This Razzleberry Pie is one of the best fruit pie recipes you'll ever make. The combination of raspberries and blackberries, with a hint of ginger nestled in buttery pastry, is heavenly.
Line a 9-inch pie pan with 1 rolled-out crust and trim edges, leaving a ¼-inch overhang. Freeze until ready to fill, or at least 20 minutes.
Gently toss together berries, tapioca, zest and juice, ginger and sugar. Pour mixture into chilled crust and dot filling with butter.
Roll remaining crust to a 12-inch circle. Cut 1-inch-wide strips and weave over berries to create lattice top. Brush rim of bottom crust with egg wash to adhere lattice. Decorate edges as desired and fold bottom crust edge up and over lattice edges and crimp. Brush crust with extra egg wash and sprinkle with crystal sugar.

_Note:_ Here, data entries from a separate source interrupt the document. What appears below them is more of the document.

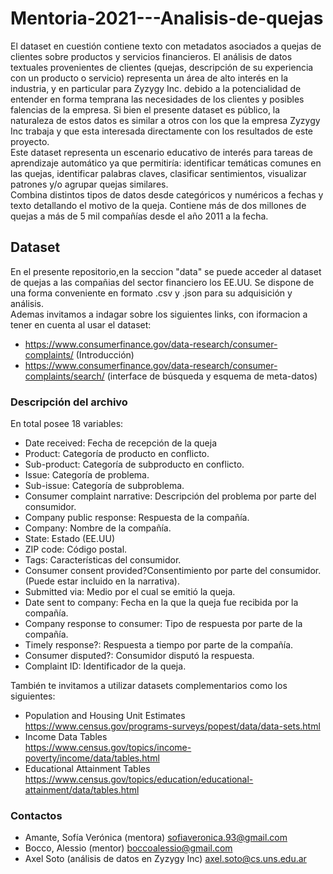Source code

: # **Mentoria-2021---Analisis-de-quejas**

El dataset en cuestión contiene texto con metadatos asociados a quejas de clientes sobre productos y servicios financieros. El análisis de datos textuales provenientes de clientes (quejas, descripción de su experiencia con un producto o servicio) representa un área de alto interés en la industria, y en particular para Zyzygy Inc. debido a la potencialidad de entender en forma temprana las necesidades de los clientes y posibles falencias de la empresa. Si bien el presente dataset es público, la naturaleza de estos datos es similar a otros con los que la empresa Zyzygy Inc trabaja y que esta interesada directamente con los resultados de este proyecto. <br />
Este dataset representa un escenario educativo de interés para tareas de aprendizaje automático ya que permitiría: identificar temáticas comunes en las quejas, identificar palabras claves, clasificar sentimientos, visualizar patrones y/o agrupar quejas similares. <br />
Combina distintos tipos de datos desde categóricos y numéricos a fechas y texto detallando el motivo de la queja. Contiene más de dos millones de quejas a más de 5 mil compañías desde el año 2011 a la fecha. 
<br />
## **Dataset**
En el presente repositorio,en la seccion "data" se puede acceder al dataset de quejas a las compañias del sector financiero los EE.UU. Se dispone de una forma conveniente en formato .csv y .json para su adquisición y análisis. <br />
Ademas invitamos a indagar sobre los siguientes links, con iformacion a tener en cuenta al usar el dataset: <br />
* https://www.consumerfinance.gov/data-research/consumer-complaints/ (Introducción)
* https://www.consumerfinance.gov/data-research/consumer-complaints/search/ (interface
de búsqueda y esquema de meta-datos)

### **Descripción del archivo**
En total posee 18 variables: <br />
* Date received: Fecha de recepción de la queja <br />
* Product: Categoría de producto en conflicto.  <br />
* Sub-product: Categoría de subproducto en conflicto.  <br />
* Issue: Categoría de problema. <br />
* Sub-issue:  Categoría de subproblema. <br />
* Consumer complaint narrative: Descripción del problema por parte del consumidor. <br />
* Company public response: Respuesta de la compañía. <br />
* Company: Nombre de la compañía. <br />
* State: Estado (EE.UU) <br />
* ZIP code: Código postal. <br />
* Tags: Características del consumidor. <br />
* Consumer consent provided?Consentimiento por parte del consumidor. (Puede estar incluido en la narrativa). <br />
* Submitted via: Medio por el cual se emitió la queja. <br />
* Date sent to company: Fecha en la que la queja fue recibida por la compañía. <br />
* Company response to consumer: Tipo de respuesta por parte de la compañía. <br />
* Timely response?: Respuesta a tiempo por parte de la compañía. <br />
* Consumer disputed?: Consumidor disputó la respuesta. <br />
* Complaint ID: Identificador de la queja. <br />

También te invitamos a utilizar datasets complementarios como los siguientes: <br />
* Population and Housing Unit Estimates <br /> <https://www.census.gov/programs-surveys/popest/data/data-sets.html>
* Income Data Tables <br /> <https://www.census.gov/topics/income-poverty/income/data/tables.html>
* Educational Attainment Tables <br /> <https://www.census.gov/topics/education/educational-attainment/data/tables.html>
### **Contactos**
* Amante, Sofía Verónica (mentora) <sofiaveronica.93@gmail.com> <br />
* Bocco, Alessio (mentor) <boccoalessio@gmail.com> <br />
* Axel Soto (análisis de datos en Zyzygy Inc) <axel.soto@cs.uns.edu.ar> <br />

Freeze until crust is cold, about 20 minutes.
Heat oven to 425°F.
Bake pie on a foil-lined baking sheet for 20 minutes.
Reduce heat to 350°F and bake until crust is golden and juices bubble, 60 to 65 minutes more. (If pie browns too quickly, tent with foil.)
Cool completely before serving.
Notes
If you use frozen berries, increase the tapioca by 1 tablespoon because the frozen berries will let off more juice.